Davanti ad un ragazzo ucciso a fucilate dal padre, la priorità di Simone Pillon è quella di negare il movente omofobo. A suo dire, bisognerebbe dare credito alla versione degli avvocati dell'assassino e non alle testimonianze della vittima, perché lamentarsi di un italiano che spara a moglie e figli sarebbe solo l'odiata sinistra.

L'ex senatore leghista utilizza il tragico evento di Camaiore per polemizzare contro le reazioni politiche avverse, liquidando preventivamente come "balle" qualsiasi tentativo di ricondurre il gesto a un pregiudizio basato sull'orientamento sessuale del giovane.

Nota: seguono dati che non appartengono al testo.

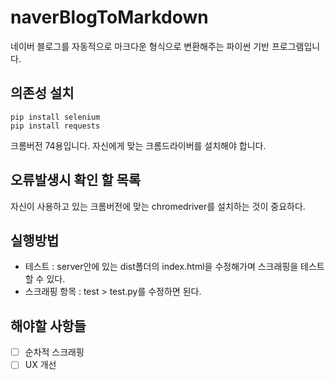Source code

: # naverBlogToMarkdown
네이버 블로그를 자동적으로 마크다운 형식으로 변환해주는 파이썬 기반 프로그램입니다.

## 의존성 설치
```shell
pip install selenium
pip install requests
```
크롬버전 74용입니다. 자신에게 맞는 크롬드라이버를 설치해야 합니다. 

## 오류발생시 확인 할 목록
자신이 사용하고 있는 크롬버전에 맞는 chromedriver를 설치하는 것이 중요하다.  

## 실행방법
 - 테스트 : server안에 있는 dist폴더의 index.html을 수정해가며 스크래핑을 테스트할 수 있다. 
 - 스크래핑 항목 : test > test.py를 수정하면 된다. 

## 해야할 사항들
 - [ ] 순차적 스크래핑
 - [ ] UX 개선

Nel post, Pillon allega un ritaglio di giornale in cui viene riportata la difesa dell'uomo, il quale sostiene che il movente non fosse legato all'omosessualità del figlio, descrivendolo piuttosto in un contesto di conflittualità domestica legata a problemi economici e di dipendenze. Affidando totalmente la propria narrazione alla versione fornita dall'omicida, Pillon nega spazio a qualsiasi altra chiave di lettura, trasformando ancora una volta una tragedia familiare in un terreno di scontro ideologico in cui l'obiettivo primario non è l'analisi del fatto, ma la delegittimazione dell'avversario politico.